В те же годы (чуть раньше, чуть позже) о конституции думали самые отъявленные царедворцы; о свободе крестьян размышляли богатейшие землевладельцы; об ограничении самовластья мечтали не только мартинисты, не только масонствующий сочинитель Новиков, которому нечего было терять, кроме своей типографической машины, но и высшие сановники Империи. И не просто думали, но и делились своими размышлениями с государем Павлом Петровичем, который принимал в обсуждении конституционных проектов живейшее участие. Недаром в первые же дни по воцарении Александра Павловича на него буквально обрушится шквал конституционных предположений, и даже могучий фаворит покойной императрицы Платон Зубов решит ознакомиться с аглицкой конституцией. (Под покровительством — чтобы не сказать под присмотром — Зубова будет Державин составлять свои знаменитые конституционные Кортесы.[65]

)

Страшные сполохи Французской революции бликами плясали на стенах европейских дворцов. Поток конституционных установлений «сверху» вполне мог упредить огнеопасные порывы низов.
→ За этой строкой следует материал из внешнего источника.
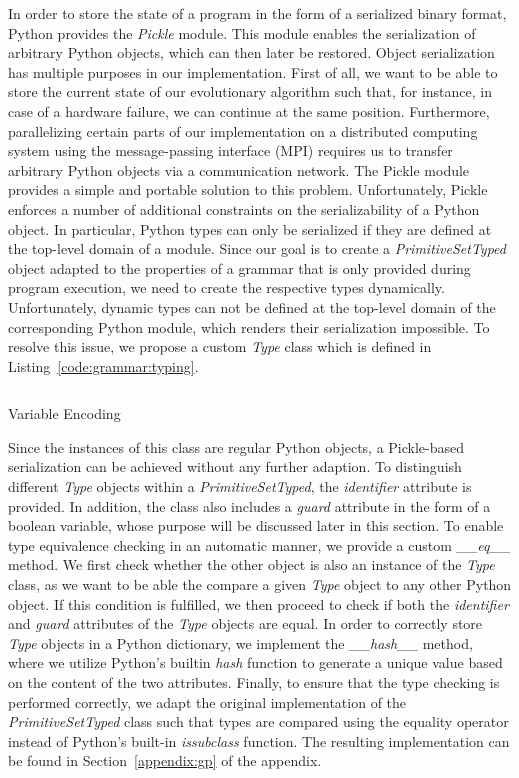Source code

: In order to store the state of a program in the form of a serialized binary format, Python provides the \emph{Pickle} module.
This module enables the serialization of arbitrary Python objects, which can then later be restored.
Object serialization has multiple purposes in our implementation.
First of all, we want to be able to store the current state of our evolutionary algorithm such that, for instance, in case of a hardware failure, we can continue at the same position.
Furthermore, parallelizing certain parts of our implementation on a distributed computing system using the message-passing interface (MPI) requires us to transfer arbitrary Python objects via a communication network.
The Pickle module provides a simple and portable solution to this problem.
Unfortunately, Pickle enforces a number of additional constraints on the serializability of a Python object.
In particular, Python types can only be serialized if they are defined at the top-level domain of a module.
Since our goal is to create a \emph{PrimitiveSetTyped} object adapted to the properties of a grammar that is only provided during program execution, we need to create the respective types dynamically.
Unfortunately, dynamic types can not be defined at the top-level domain of the corresponding Python module, which renders their serialization impossible.
To resolve this issue, we propose a custom \emph{Type} class which is defined in Listing~\ref{code:grammar:typing}.
\begin{listing}
	\inputminted{python}{evostencils/grammar/typing.py}
	\caption{Variable Encoding}
	\label{code:grammar:typing}
\end{listing}
Since the instances of this class are regular Python objects, a Pickle-based serialization can be achieved without any further adaption.
To distinguish different \emph{Type} objects within a \emph{PrimitiveSetTyped}, the \emph{identifier} attribute is provided.
In addition, the class also includes a \emph{guard} attribute in the form of a boolean variable, whose purpose will be discussed later in this section. 
To enable type equivalence checking in an automatic manner, we provide a custom \emph{\_\_eq\_\_} method.
We first check whether the other object is also an instance of the \emph{Type} class, as we want to be able the compare a given \emph{Type} object to any other Python object.
If this condition is fulfilled, we then proceed to check if both the \emph{identifier} and \emph{guard} attributes of the \emph{Type} objects are equal.
In order to correctly store \emph{Type} objects in a Python dictionary, we implement the \emph{\_\_hash\_\_} method, where we utilize Python's builtin \emph{hash} function to generate a unique value based on the content of the two attributes. 
Finally, to ensure that the type checking is performed correctly, we adapt the original implementation of the \emph{PrimitiveSetTyped} class such that types are compared using the equality operator instead of Python's built-in \emph{issubclass} function.
The resulting implementation can be found in Section~\ref{appendix:gp} of the appendix.

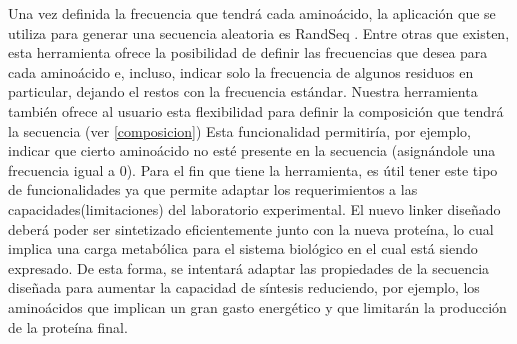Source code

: 
Una vez definida la frecuencia que tendrá cada aminoácido, la aplicación que se utiliza para generar una secuencia aleatoria es RandSeq \cite{randseq}.
Entre otras que existen, esta herramienta ofrece la posibilidad de definir las frecuencias que desea para cada aminoácido e, incluso,
indicar solo la frecuencia de algunos residuos en particular, dejando el restos con la frecuencia estándar. 
Nuestra herramienta también ofrece al usuario esta flexibilidad para definir la composición que tendrá la secuencia (ver \ref{composicion})
Esta funcionalidad permitiría, por ejemplo, indicar que cierto aminoácido no esté presente en la secuencia (asignándole una frecuencia igual a 0). 
Para el fin que tiene la herramienta, es útil tener este tipo de funcionalidades ya que permite adaptar los requerimientos a las capacidades(limitaciones) del laboratorio experimental. 
El nuevo linker diseñado deberá poder ser sintetizado eficientemente junto con la nueva proteína, lo cual implica una carga metabólica para el sistema biológico en el cual está siendo expresado. 
De esta forma, se intentará adaptar las propiedades de la secuencia diseñada para aumentar la capacidad de síntesis reduciendo, por ejemplo, los aminoácidos que implican un gran gasto energético
y que limitarán la producción de la proteína final.








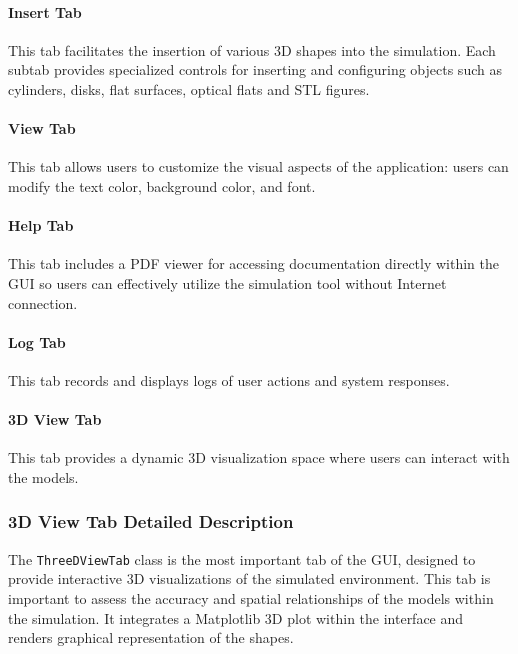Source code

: \documentclass[../main.tex]{subfiles}
\begin{document}
\paragraph{Insert Tab}
This tab facilitates the insertion of various 3D shapes into the simulation. Each subtab provides specialized controls for inserting and configuring objects such as cylinders, disks, flat surfaces, optical flats and STL figures.
\vspace{-15pt}
\paragraph{View Tab}
This tab allows users to customize the visual aspects of the application: users can modify the text color, background color, and font.
\vspace{-15pt}
\paragraph{Help Tab}
This tab includes a PDF viewer for accessing documentation directly within the GUI so users can effectively utilize the simulation tool without Internet connection.
\vspace{-15pt}
\paragraph{Log Tab}
This tab records and displays logs of user actions and system responses.
\vspace{-15pt}
\paragraph{3D View Tab}
This tab provides a dynamic 3D visualization space where users can interact with the models.
\vspace{-15pt}
\subsubsection{3D View Tab Detailed Description}
\vspace{-8pt}
The \texttt{ThreeDViewTab} class is the most important tab of the GUI, designed to provide interactive 3D visualizations of the simulated environment. This tab is important to assess the accuracy and spatial relationships of the models within the simulation. It integrates a Matplotlib 3D plot within the interface and renders graphical representation of the shapes.
\vspace{-15pt}
\end{document}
Даром ли Екатерина Великая, с которой Безбородко был вполне единомыслен, после 1793 года вновь серьезно задумалась о проблеме сословного представительства, «народоправства»?

Но были и другие, менее глобальные причины.

Связанные с крупнопоместным дворянством дядюшки втайне сочувствовали идее представительной власти хотя бы потому, что лишь с ее помощью можно было сохранить монаршую позолоту екатерининских времен. Екатерина слишком хорошо помнила, чем кончился для ее венценосного супруга конфликт с дворянством, и делала все, чтобы дворяне были довольны. В результате — в 1785 году правящему сословию была дарована Жалованная грамота с набором из 92-х привилегий. В то самое время как формировался хлебный рынок, как в сельское хозяйство стало выгодно вкладывать деньги и появилась возможность остроумных земельных спекуляций (с помощью фиктивных сделок земле- и душевладельцами становились купцы, а в некоторых случаях и разбогатевшие крепостные) — казна неуклонно пустела. К началу XIX столетия внутренний долг России достиг размера трех годовых бюджетов! Любой самовластный преемник Екатерины вынужден был бы усилить тонкий ручеек государственных доходов, а значит — ослабить поток доходов дворянских. Кому это понравится? Страшила и перспектива новых опал, и плата за былые возвышения; хотелось стабильности. Конституция, ограничивающая монаршую власть (можно сказать иначе — расширяющая власть родовитого дворянства), могла продлить блаженство застоя.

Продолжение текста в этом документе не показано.